* **Description of the task**
For each line below with the word "confirmation", write out a copy.

* **Task data**
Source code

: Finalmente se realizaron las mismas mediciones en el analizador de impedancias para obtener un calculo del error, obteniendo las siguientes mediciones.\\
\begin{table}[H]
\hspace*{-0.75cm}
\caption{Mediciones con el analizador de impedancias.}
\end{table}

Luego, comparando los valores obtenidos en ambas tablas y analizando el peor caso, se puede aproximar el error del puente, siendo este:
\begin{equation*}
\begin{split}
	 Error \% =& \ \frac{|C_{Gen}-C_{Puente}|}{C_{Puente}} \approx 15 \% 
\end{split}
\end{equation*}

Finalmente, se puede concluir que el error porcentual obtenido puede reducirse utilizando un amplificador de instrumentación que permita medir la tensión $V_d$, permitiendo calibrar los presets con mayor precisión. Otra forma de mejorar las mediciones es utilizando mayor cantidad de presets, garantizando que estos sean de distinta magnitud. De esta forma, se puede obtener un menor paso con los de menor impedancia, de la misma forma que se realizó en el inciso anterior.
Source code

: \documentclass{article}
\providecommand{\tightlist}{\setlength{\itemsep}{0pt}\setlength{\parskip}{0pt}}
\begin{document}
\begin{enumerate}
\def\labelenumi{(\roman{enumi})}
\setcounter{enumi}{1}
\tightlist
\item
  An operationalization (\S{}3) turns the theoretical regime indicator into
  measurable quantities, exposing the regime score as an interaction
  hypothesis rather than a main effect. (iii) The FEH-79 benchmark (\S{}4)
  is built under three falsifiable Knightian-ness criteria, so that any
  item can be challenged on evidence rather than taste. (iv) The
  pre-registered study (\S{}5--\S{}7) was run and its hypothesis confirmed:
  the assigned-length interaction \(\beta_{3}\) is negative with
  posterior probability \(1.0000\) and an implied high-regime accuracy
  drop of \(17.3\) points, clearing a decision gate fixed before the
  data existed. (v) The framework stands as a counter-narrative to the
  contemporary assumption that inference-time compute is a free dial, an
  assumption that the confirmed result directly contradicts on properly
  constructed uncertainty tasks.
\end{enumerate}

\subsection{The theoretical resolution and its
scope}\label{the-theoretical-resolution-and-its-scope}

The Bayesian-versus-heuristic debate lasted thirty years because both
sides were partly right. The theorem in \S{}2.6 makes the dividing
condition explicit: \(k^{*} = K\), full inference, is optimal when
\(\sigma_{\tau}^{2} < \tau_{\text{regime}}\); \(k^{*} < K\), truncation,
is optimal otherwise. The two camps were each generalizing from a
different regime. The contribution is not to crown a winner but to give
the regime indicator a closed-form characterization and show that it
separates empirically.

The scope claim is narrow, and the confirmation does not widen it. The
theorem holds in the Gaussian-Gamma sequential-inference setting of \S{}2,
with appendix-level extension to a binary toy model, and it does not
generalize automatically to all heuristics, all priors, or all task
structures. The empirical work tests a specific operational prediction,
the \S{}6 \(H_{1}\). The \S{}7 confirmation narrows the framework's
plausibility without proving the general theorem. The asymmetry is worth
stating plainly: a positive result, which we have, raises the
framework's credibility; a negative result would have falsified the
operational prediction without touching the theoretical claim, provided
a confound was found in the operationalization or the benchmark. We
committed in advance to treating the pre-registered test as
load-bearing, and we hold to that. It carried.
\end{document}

* **Reply**
The scope claim is narrow, and the confirmation does not widen it. The
the \S{}6 \(H_{1}\). The \S{}7 confirmation narrows the framework's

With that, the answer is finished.